My little house in the hill

I have lived in my little crofthouse, that sits at the base of the imposing Stourbrough Hill, for 14 years now.  I have looked at this hill through all weathers from my back door.  The hill is 173m / 568ft high and this is where all the water from my burn originates.


Ten years ago, we rode the horses up to the top and over.  It took us four hours to find our way home!  Never again.  Incredible views, though.


I remember getting off and walking to try and find our way through the million peat bogs and hags.


Both images © Copyright Douglas Law who climbed to the top with a camera – kudos to that man!

The horses climbed up them on their knees. It was incredible to watch and you could see their ancient survival instincts coming to the fore.


I am trying to take things easy again as I think I was over-doing it since having my plaster off and my ankle is telling, no shouting at me, now.  I am not sure what I am supposed to be doing as physio.  Walk?  Not walk?  Rest?  Keep going?  What?  The ankle is not stable and I have had a couple of twinges when I took a bad step.  I suppose I was hoping for instant miracles.  I could do with some guidance.


So back to pottering on the flat track only with the dogs, admiring the view at the end, watching horses and ponies from afar, while trying to gauge what is a good idea and what is not.

The black blobs in the distance are Shetland ponies.



I only discovered that I was actually photographing a sheep as well when I got home (at least I think that is a sheep – probably my neighbour’s prize Shetland pony foal and I can’t tell the difference as it has been so long since I have seen one!)

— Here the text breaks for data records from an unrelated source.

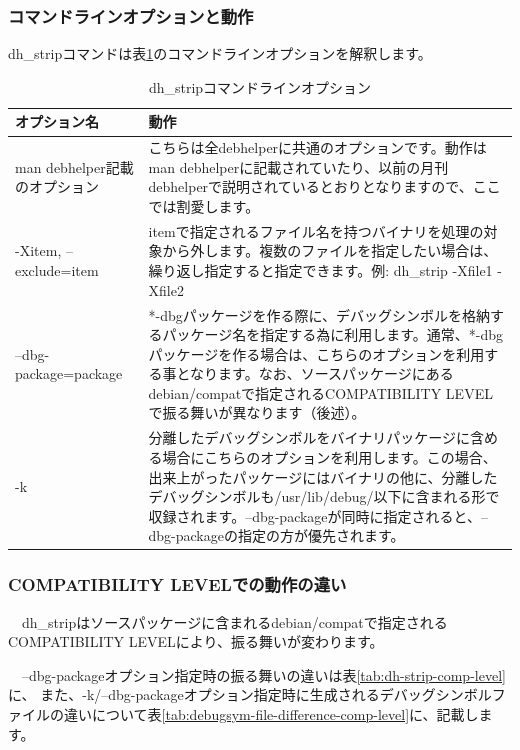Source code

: \documentclass[mingoth,a4paper]{jsarticle}
\begin{document}
\subsubsection{コマンドラインオプションと動作}

 dh\_stripコマンドは表\ref{tab:dh-strip-opt}のコマンドラインオプションを解釈します。

\begin{table}[ht]
\begin{center}
\small
\begin{tabular}{|p{8em}|p{35em}|}
\hline
オプション名&動作 \\ \hline \hline
man debhelper記載のオプション & こちらは全debhelperに共通のオプションです。動作はman debhelperに記載されていたり、以前の月刊debhelperで説明されているとおりとなりますので、ここでは割愛します。 \\ \hline
-Xitem, --exclude=item & itemで指定されるファイル名を持つバイナリを処理の対象から外します。複数のファイルを指定したい場合は、繰り返し指定すると指定できます。例: dh\_strip -Xfile1 -Xfile2 \\ \hline
--dbg-package=package & *-dbgパッケージを作る際に、デバッグシンボルを格納するパッケージ名を指定する為に利用します。通常、*-dbgパッケージを作る場合は、こちらのオプションを利用する事となります。なお、ソースパッケージにあるdebian/compatで指定されるCOMPATIBILITY LEVELで振る舞いが異なります（後述）。\\ \hline
-k & 分離したデバッグシンボルをバイナリパッケージに含める場合にこちらのオプションを利用します。この場合、出来上がったパッケージにはバイナリの他に、分離したデバッグシンボルも/usr/lib/debug/以下に含まれる形で収録されます。--dbg-packageが同時に指定されると、--dbg-packageの指定の方が優先されます。\\ \hline
\end{tabular}
\caption{dh\_stripコマンドラインオプション}
\label{tab:dh-strip-opt}
\end{center}
\end{table}

\subsubsection{COMPATIBILITY LEVELでの動作の違い}

　dh\_stripはソースパッケージに含まれるdebian/compatで指定される
COMPATIBILITY LEVELにより、振る舞いが変わります。

　--dbg-packageオプション指定時の振る舞いの違いは表\ref{tab:dh-strip-comp-level}に、
また、-k/--dbg-packageオプション指定時に生成されるデバッグシンボルファイルの違いについて表\ref{tab:debugsym-file-difference-comp-level}に、記載します。
\end{document}
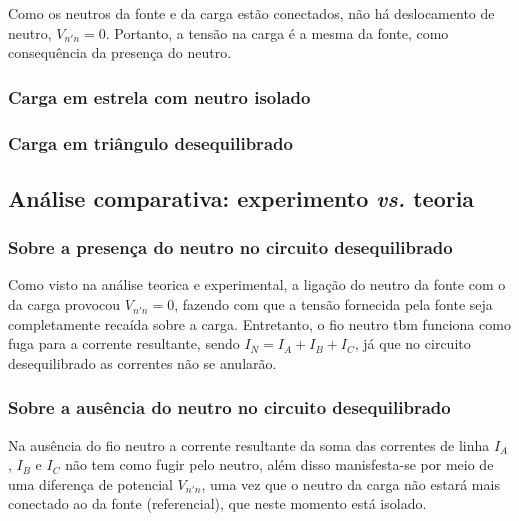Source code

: \documentclass[a4paper,12pt,oneside,openany,table,xcdraw]{article}
\begin{document}
Como os neutros da fonte e da carga estão conectados, não há deslocamento de neutro, $V_{n'n}=0$. Portanto, a tensão na carga é a mesma da fonte, como consequência da presença do neutro.

\subsubsection{Carga em estrela com neutro isolado} \label{m2:teoria}

\subsubsection{Carga em triângulo desequilibrado} \label{m3:teoria}

\subsection{Análise comparativa: experimento \emph{vs.} teoria}
\subsubsection{Sobre a presença do neutro no circuito desequilibrado}
Como visto na análise teorica e experimental, a ligação do neutro da fonte com o da carga provocou $V_{n'n}=0$, fazendo com que a tensão fornecida pela fonte seja completamente recaída sobre a carga. Entretanto, o fio neutro tbm funciona como fuga para a corrente resultante, sendo $I_N=I_A+I_B+I_C$, já que no circuito desequilibrado as correntes não se anularão. 

\subsubsection{Sobre a ausência do neutro no circuito desequilibrado}
Na ausência do fio neutro a corrente resultante da soma das correntes de linha $I_A$, $I_B$ e $I_C$ não tem como fugir pelo neutro, além disso manisfesta-se por meio de uma diferença de potencial $V_{n'n}$, uma vez que o neutro da carga não estará mais conectado ao da fonte (referencial), que neste momento está isolado.
\end{document}
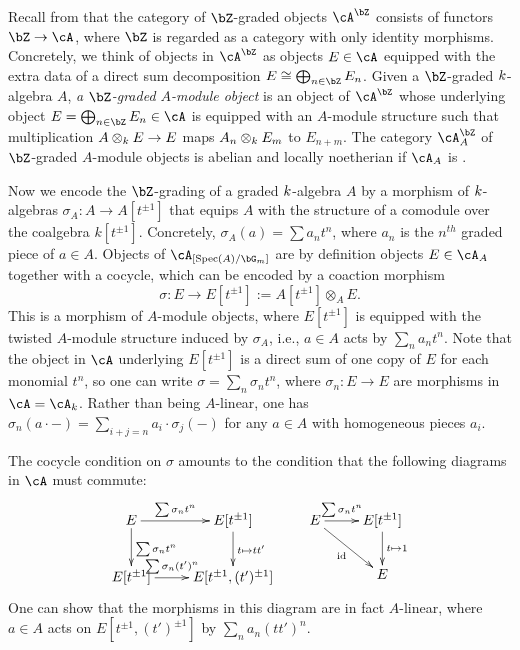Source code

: \documentclass[a4paper]{amsart}
\numberwithin{equation}{section}
\theoremstyle{plain}
\theoremstyle{definition}
\DeclareMathOperator{\Spec}{Spec}
\DeclareMathOperator{\id}{id}
\newcommand{\tensor}{\otimes}
\begin{document}
Recall from \cite[\S B7]{artin-zhang} that the category of $\bZ$-graded objects $\cA^{\bZ}$ consists of functors $\bZ \to \cA$, where $\bZ$ is regarded as a category with only identity morphisms. Concretely, we think of objects in $\cA^{\bZ}$ as objects $E \in \cA$ equipped with the extra data of a direct sum decomposition $E \cong \bigoplus_{n \in \bZ} E_n$. Given a $\bZ$-graded ${\base}$-algebra $A$, \emph{a $\bZ$-graded $A$-module object} is an object of $\cA^{\bZ}$ whose underlying object $E = \bigoplus_{n \in \bZ} E_n \in \cA$ is equipped with an $A$-module structure such that  multiplication $A \tensor_\base E \to E$ maps $A_n \tensor_\base E_m$ to $E_{n+m}$.
The category $\cA_A^{\bZ}$ of $\bZ$-graded $A$-module objects is abelian and locally noetherian if $\cA_A$ is \cite[Prop.~B7.5]{artin-zhang}. 

Now we encode the $\bZ$-grading of a graded ${\base}$-algebra $A$ by a morphism of $\base$-algebras $\sigma_A : A \to A[t^{\pm 1}]$ that equips $A$ with the structure of a comodule over the coalgebra $k[t^{\pm 1}]$. Concretely, $\sigma_A(a)=\sum a_n t^n$, where $a_n$ is the $n^{th}$ graded piece of $a \in A$. Objects of $\cA_{[\Spec(A)/\bG_m]}$ are by definition  objects $E \in \cA_A$ together with a cocycle, which can be encoded by a coaction morphism \[\sigma : E \to E[t^{\pm1}] := A[t^{\pm 1}] \tensor_A E.\]
This is a morphism of $A$-module objects, where $E[t^{\pm1}]$ is equipped with the twisted $A$-module structure induced by $\sigma_A$, i.e., $a \in A$ acts by $\sum_n a_n t^n$. Note that the object in $\cA$ underlying $E[t^{\pm1}]$ is a direct sum of one copy of $E$ for each monomial $t^n$, so one can write $\sigma = \sum_n \sigma_n t^n$, where $\sigma_n : E \to E$ are morphisms in $\cA = \cA_k$. Rather than being $A$-linear, one has $\sigma_n(a \cdot -) = \sum_{i+j=n} a_i \cdot \sigma_j(-)$ for any $a \in A$ with homogeneous pieces $a_i$.

The cocycle condition on $\sigma$ amounts to the condition that the following diagrams in $\cA$ must commute:
\begin{equation} \label{E:coaction}
\xymatrix{
	E \ar[r]^-{\sum \sigma_n t^n} \ar[d]^{\sum \sigma_n t^n} & E[t^{\pm 1}] \ar[d]^{t \mapsto t t'} \\
	E[t^{\pm1}] \ar[r]^-{\sum \sigma_n (t')^n} & E[t^{\pm1},(t')^{\pm1}]
}
\qquad
\xymatrix{
	E \ar[r]^-{\sum \sigma_n t^n} \ar[rd]_{\id}					& E[t^{\pm1}] \ar[d]^{t \mapsto 1}\\
	&  E
}
\end{equation}
One can show that the morphisms in this diagram are in fact $A$-linear, where $a \in A$ acts on $E[t^{\pm1},(t')^{\pm1}]$ by $\sum_n a_n (tt')^n$.
\end{document}
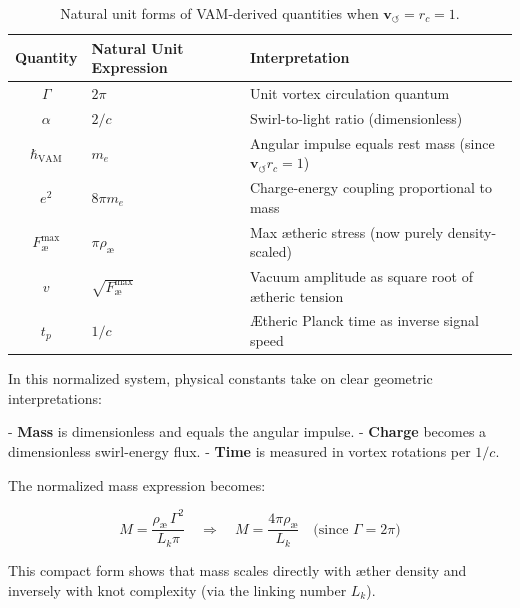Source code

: \documentclass[12pt]{article}
\begin{document}
\begin{table}[H]
    \centering
    \footnotesize
    \renewcommand{\arraystretch}{1.3}
    \begin{tabular}{|c|l|l|}
        \hline
        \textbf{Quantity} & \textbf{Natural Unit Expression} & \textbf{Interpretation} \\
        \hline
        \( \Gamma \) & \( 2\pi \) & Unit vortex circulation quantum \\
        \hline
        \( \alpha \) & \( 2 / c \) & Swirl-to-light ratio (dimensionless) \\
        \hline
        \( \hbar_{\text{VAM}} \) & \( m_e \) & Angular impulse equals rest mass (since \( \mathbf{v}_{\scriptscriptstyle\boldsymbol{\circlearrowleft}} r_c = 1 \)) \\
        \hline
        \( e^2 \) & \( 8\pi m_e \) & Charge-energy coupling proportional to mass \\
        \hline
        \( F^{\text{max}}_{\text{\ae}} \) & \( \pi \rho_\text{\ae} \) & Max ætheric stress (now purely density-scaled) \\
        \hline
        \( v \) & \( \sqrt{F^{\text{max}}_{\text{\ae}}} \) & Vacuum amplitude as square root of ætheric tension \\
        \hline
        \( t_p \) & \( 1/c \) & Ætheric Planck time as inverse signal speed \\
        \hline
    \end{tabular}
    \caption{Natural unit forms of VAM-derived quantities when \( \mathbf{v}_{\scriptscriptstyle\boldsymbol{\circlearrowleft}} = r_c = 1 \).}
    \label{tab:natural_units_vam}
\end{table}

\noindent In this normalized system, physical constants take on clear geometric interpretations:

- \textbf{Mass} is dimensionless and equals the angular impulse.
- \textbf{Charge} becomes a dimensionless swirl-energy flux.
- \textbf{Time} is measured in vortex rotations per \( 1/c \).

The normalized mass expression becomes:

\[
M = \frac{\rho_\text{\ae} \, \Gamma^2}{L_k \pi}
\quad \Rightarrow \quad
M = \frac{4\pi \rho_\text{\ae}}{L_k}
\quad \text{(since } \Gamma = 2\pi)
\]

This compact form shows that mass scales directly with æther density and inversely with knot complexity (via the linking number \( L_k \)).
\end{document}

Icelandic horses are easier. As they are bigger!


4 thoughts on “My little house in the hill

  1. Karen

    You have a stunning location Frances. If we ever manage to move up to Shetland I am hoping we will be able to buy a croft house as I am not a fan of modern houses however well built they are. I would love to be able to take on a derelict croft house and rebreathe some life and love into it. Ah well dreams at the moment but who knows what lady luck will bring our way? Just waiting for the last 2 children to finish Uni and fly the nest… I hope you find the middle road with your ankle that gives you enough freedom without doing too much to incur pain. Your photography is a wonderful tonic for us and I hope you get as much pleasure from it as it gives us.

  2. Linda

    Hear hear – what Karen said. I used to do a lot of personal training – the protocols may have changed since I stopped practicing, but I think some things are perennial – try to condition the ankle with some simple training like you would do with the horses – stay on level ground for most of this for a while – walking is good. Try for consistent exercise 3-5 x per week. Point and flex the feet individually (balancing on one, work the other). Balancing on one leg in general is very good for the ankle. If your Dr. is ready for you to do calf raises (lift up on tip-toes, lower SLOWLY) that is also great for ankle strength and stabilization. Try hard not to roll to the outside of your foot when you do all of these – think BIG toe (inner toe) down. xoxo!

  3. Sam

    As someone with ankle tendonitius, one has to be careful where you walk. Flat, EVEN ground. Stay off the hills until your ankle is stronger. And ask about conditioning the muscles around the ankle.

    Ditto on LOVING the pictures.

    1. Joanie

      Another ditto for loving your pictures. I look for them every morning to brighten my day. I don’t have any advice for your ankle (sadly) but I wanted to share that I just received my t-shirts and tea towels with Fivla and and Vitamin in their sweaters! I can’t tell you how happy I am to have just this tiny bit of Shetland here in California. Thank you for sharing your beautiful country with us!